Service-level agreements. We all get them, but do you believe in them, read them, negotiate them--or doubt they're worth the paper they're printed on?
Every day, our businesses depend on services. From accessing email to making calls, we expect a certain level of availability and quality. Underlying that expectation is a chain of promises that begins with a provider delivering--or not--a well-defined service to a customer. Service-level agreements are how we make sure we're getting our money's worth--and they're even more important as we move a wider variety of IT functions to outside providers.
To find out how external SLAs are being defined, managed, monitored, acted on, and fought over, InformationWeek Analytics surveyed both providers of IT services and those writing the checks. Of 562 respondents, 360 are buyers of IT services, and companies with 10,000 or more employees make up the top demographic.

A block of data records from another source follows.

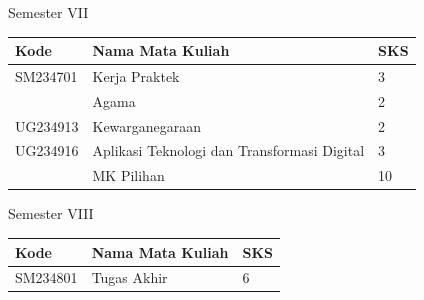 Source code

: \documentclass[aspectratio=169]{beamer} %
\begin{document}

\begin{frame}{Semester VII}

\begin{table}
	\renewcommand{\arraystretch}{1.3}
	\setlength{\tabcolsep}{10pt}
	\begin{tabular}{l l l}
		\toprule
		\textbf{Kode} & \textbf{Nama Mata Kuliah} & \textbf{SKS} \\
		\midrule
		SM234701 & Kerja Praktek & 3 \\
		& Agama & 2 \\
		UG234913 & Kewarganegaraan & 2 \\
		UG234916 & Aplikasi Teknologi dan Transformasi Digital & 3 \\
		& MK Pilihan & 10 \\
		\bottomrule
	\end{tabular}
\end{table}

\end{frame}


\begin{frame}{Semester VIII}

\begin{table}
	\renewcommand{\arraystretch}{1.3}
	\setlength{\tabcolsep}{10pt}
	\begin{tabular}{l l l}
		\toprule
		\textbf{Kode} & \textbf{Nama Mata Kuliah} & \textbf{SKS} \\
		\midrule
		SM234801 & Tugas Akhir & 6 \\
		\bottomrule
	\end{tabular}
\end{table}

\end{frame}

\end{document}

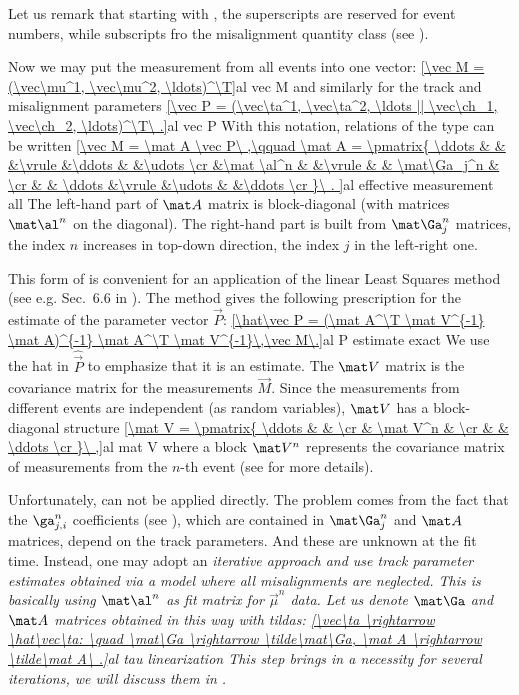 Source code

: Let us remark that starting with , the superscripts are reserved for event numbers, while subscripts fro the misalignment quantity class (see ).

Now we may put the measurement from all events into one vector:
\eqref{\vec M = (\vec\mu^1, \vec\mu^2, \ldots)^\T}{al vec M}
and similarly for the track and misalignment parameters
\eqref{\vec P = (\vec\ta^1, \vec\ta^2, \ldots || \vec\ch_1, \vec\ch_2, \ldots)^\T\ .}{al vec P}
With this notation, relations of the type  can be written
\eqref{\vec M = \mat A \vec P\ ,\qquad
	\mat A = \pmatrix{
	\ddots & 		&		&\vrule	&\ddots	&				&\udots	\cr
		&\mat \al^n	&		&\vrule	&		& \mat\Ga_j^n	&	\cr
		&		& \ddots	&\vrule	&\udots	&				&\ddots	\cr
	}\ .
}{al effective measurement all}
The left-hand part of $\mat A$ matrix is block-diagonal (with matrices $\mat\al^n$ on the diagonal). The right-hand part is built from $\mat\Ga_j^n$ matrices, the index $n$ increases in top-down direction, the index $j$ in the left-right one.

This form of  is convenient for an application of the linear Least Squares method (see e.g. Sec.~6.6 in ). The method gives the following prescription for the estimate of the parameter vector $\vec P$:
\eqref{\hat\vec P = (\mat A^\T \mat V^{-1} \mat A)^{-1} \mat A^\T \mat V^{-1}\,\vec M\.}{al P estimate exact}
We use the hat in $\hat\vec P$ to emphasize that it is an estimate. The $\mat V$ matrix is the covariance matrix for the measurements $\vec M$. Since the measurements from different events are independent (as random variables), $\mat V$ has a block-diagonal structure
\eqref{\mat V = \pmatrix{
\ddots	&			&			\cr
		& \mat V^n	&			\cr
		&			& \ddots	\cr
}\ ,}{al mat V}
where a block $\mat V^n$ represents the covariance matrix of measurements from the $n$-th event (see  for more details).

Unfortunately,  can not be applied directly. The problem comes from the fact that the $\ga^n_{j,i}$ coefficients (see ), which are contained in $\mat\Ga_j^n$ and $\mat A$ matrices, depend on the track parameters. And these are unknown at the fit time. Instead, one may adopt an \em{iterative} approach and use track parameter estimates obtained via a model where all misalignments are neglected. This is basically using $\mat \al^n$ as fit matrix for $\vec \mu^n$ data. Let us denote $\mat\Ga$ and $\mat A$ matrices obtained in this way with tildas:
\eqref{\vec\ta \rightarrow \hat\vec\ta: \quad \mat\Ga \rightarrow \tilde\mat\Ga, \mat A \rightarrow \tilde\mat A\ .}{al tau linearization}
This step brings in a necessity for several iterations, we will discuss them in .

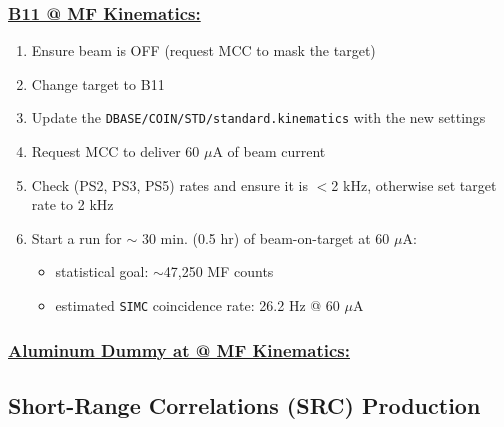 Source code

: \documentclass{article}
\begin{document}
\subsubsection*{\underline{B11 @ MF Kinematics:}}
\begin{enumerate}
\item Ensure beam is OFF (request MCC to mask the target)
\item Change target to B11
\item Update the \texttt{DBASE/COIN/STD/standard.kinematics} with the new settings
\item Request MCC to deliver 60 $\mu$A of beam current
\item Check (PS2, PS3, PS5) rates and ensure it is $<$2 kHz, otherwise set target rate to 2 kHz
\item Start a run for $\sim$ 30 min. (0.5 hr) of beam-on-target at 60 $\mu$A:
\begin{itemize}
    \item statistical goal: $\sim$47,250 MF counts
    \item estimated \texttt{SIMC} coincidence rate: 26.2 Hz @ 60 $\mu$A
\end{itemize}
\end{enumerate}

\subsubsection*{\underline{Aluminum Dummy at @ MF Kinematics:}}
\begin{itemize}
\end{itemize}

\subsection{Short-Range Correlations (SRC) Production}
\end{document}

We got an earful about the impact SLAs have on service quality today.
"I believe large-scale IT customers define too many SLA reports," says a project manager from a major service provider. "Some of our customers require over 200 SLA reports. I think once you get into that realm, you're looking at the law of diminishing returns." A VP and COO from another provider weighed in that SLAs, in the server- or application-availability sense, don't really tell much about how well a company is meeting its users' needs.
Match that against what we heard from the buyers of services: Just 16% classify SLAs as generally very effective. Most, 52%, rate effectiveness a 3 or lower on a scale where 1 is "very ineffective" and 5 is "generally very effective." Hardly a ringing endorsement. A miniscule 4% of SLAs achieved 100% attainment over the past 12 months.
"Most SLAs are not worth the paper they're written on, even when they're well negotiated," says one respondent. "This is because the cost to our business for a violation far outweighs the compensation provided by the SLA. Also, when trying to recoup money, the difficulties and time invested in proving a violation isn't worth the compensation." He uses SLAs mainly for comparison shopping for a provider.
Sure, we'd all like to return to an idyllic (and, let's face it, mythical) time when a handshake sealed a promise between vendor and consumer. The reality is that we need SLAs, so we might as well focus on making them better.